- **What to work on**
Which of the lines below contain the string "Plummer"? Pull each one out of the data.

- **Data in this exercise**
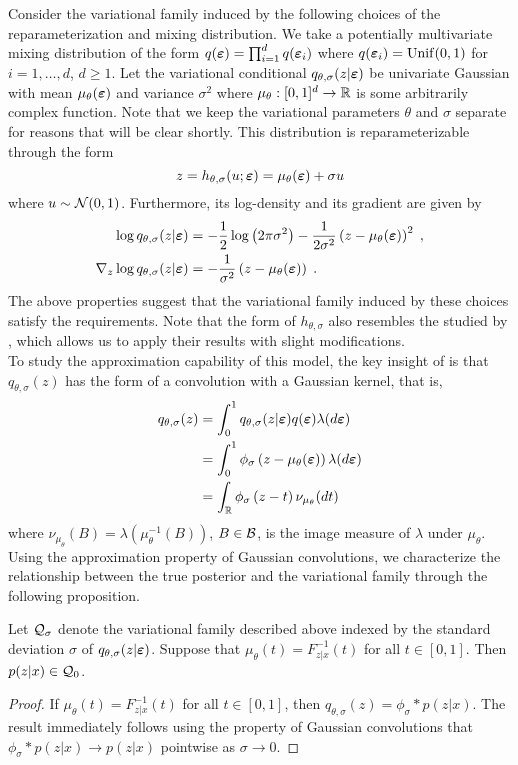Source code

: \documentclass[10pt]{article}
\begin{document}
Consider the \uivi variational family induced by the following choices of the reparameterization and mixing distribution. We take a potentially multivariate mixing distribution of the form $q(\bm{\varepsilon})=\prod_{i=1}^dq(\bm{\varepsilon}_i)$ where $q(\bm{\varepsilon}_i)=\mathrm{Unif}(0,1)$ for $i=1,\ldots,d$, $d\geq 1$. Let the variational conditional $q_{\theta,\sigma}(z|\bm{\varepsilon})$ be univariate Gaussian with mean $\mu_\theta(\bm{\varepsilon})$ and variance $\sigma^2$ where $\mu_\theta:[0,1]^d\rightarrow\mathbb{R}$ is some arbitrarily complex function. Note that we keep the variational parameters $\theta$ and $\sigma$ separate for reasons that will be clear shortly. This distribution is reparameterizable through the form
\[
z = h_{\theta,\sigma}(u;\bm{\varepsilon}) = \mu_\theta(\bm{\varepsilon}) + \sigma u
\]
where $u\sim \mathcal{N}(0,1)$. Furthermore, its log-density and its gradient are given by
\begin{align*}
\log q_{\theta,\sigma}(z|\bm{\varepsilon}) &= -\frac{1}{2}\log\left(2\pi\sigma^2\right)-\frac{1}{2\sigma^2}\left(z-\mu_\theta(\bm{\varepsilon})\right)^2 \;, \\
\nabla_z \log q_{\theta,\sigma}(z|\bm{\varepsilon}) &= -\frac{1}{\sigma^2}\left(z-\mu_\theta(\bm{\varepsilon})\right) \;.
\end{align*}
The above properties suggest that the variational family induced by these choices satisfy the \uivi requirements. Note that the form of $h_{\theta,\sigma}$ also resembles the \nllvm studied by \citet{Plummer:2021}, which allows us to apply their results with slight modifications.
\\

To study the approximation capability of this model, the key insight of \citet{Plummer:2021} is that $q_{\theta,\sigma}(z)$ has the form of a convolution with a Gaussian kernel, that is,
\begin{align*}
q_{\theta,\sigma}(z) &= \int_0^1 q_{\theta,\sigma}(z|\bm{\varepsilon})q(\bm{\varepsilon})\lambda(d\bm{\varepsilon}) \\
&= \int_0^1 \phi_\sigma\left(z-\mu_\theta(\bm{\varepsilon})\right)\lambda(d\bm{\varepsilon}) \\
&= \int_{\mathbb{R}} \phi_\sigma\left(z-t\right)\nu_{\mu_\theta}(dt)
\end{align*}
where $\nu_{\mu_\theta}(B)=\lambda\left(\mu_\theta^{-1}(B)\right)$, $B\in\mathcal{B}$, is the image measure of $\lambda$ under $\mu_\theta$. Using the approximation property of Gaussian convolutions, we characterize the relationship between the true posterior and the variational family through the following proposition.

\begin{proposition} \label{prop:membership}
Let $\mathcal{Q}_\sigma$ denote the variational family described above indexed by the standard deviation $\sigma$ of $q_{\theta,\sigma}(z|\bm{\varepsilon})$. Suppose that $\mu_\theta(t)=F_{z|x}^{-1}(t)$ for all $t\in[0,1]$. Then $p(z|x)\in\mathcal{Q}_0$.
\end{proposition}
\begin{proof}
If $\mu_\theta(t)=F_{z|x}^{-1}(t)$ for all $t\in[0,1]$, then $q_{\theta,\sigma}(z) = \phi_\sigma*p(z|x)$. The result immediately follows using the property of Gaussian convolutions that $\phi_\sigma*p(z|x)\rightarrow p(z|x)$ pointwise as $\sigma\rightarrow0$.
\end{proof}
\end{document}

- **Task output**
The above properties suggest that the variational family induced by these choices satisfy the \uivi requirements. Note that the form of $h_{\theta,\sigma}$ also resembles the \nllvm studied by \citet{Plummer:2021}, which allows us to apply their results with slight modifications.
To study the approximation capability of this model, the key insight of \citet{Plummer:2021} is that $q_{\theta,\sigma}(z)$ has the form of a convolution with a Gaussian kernel, that is,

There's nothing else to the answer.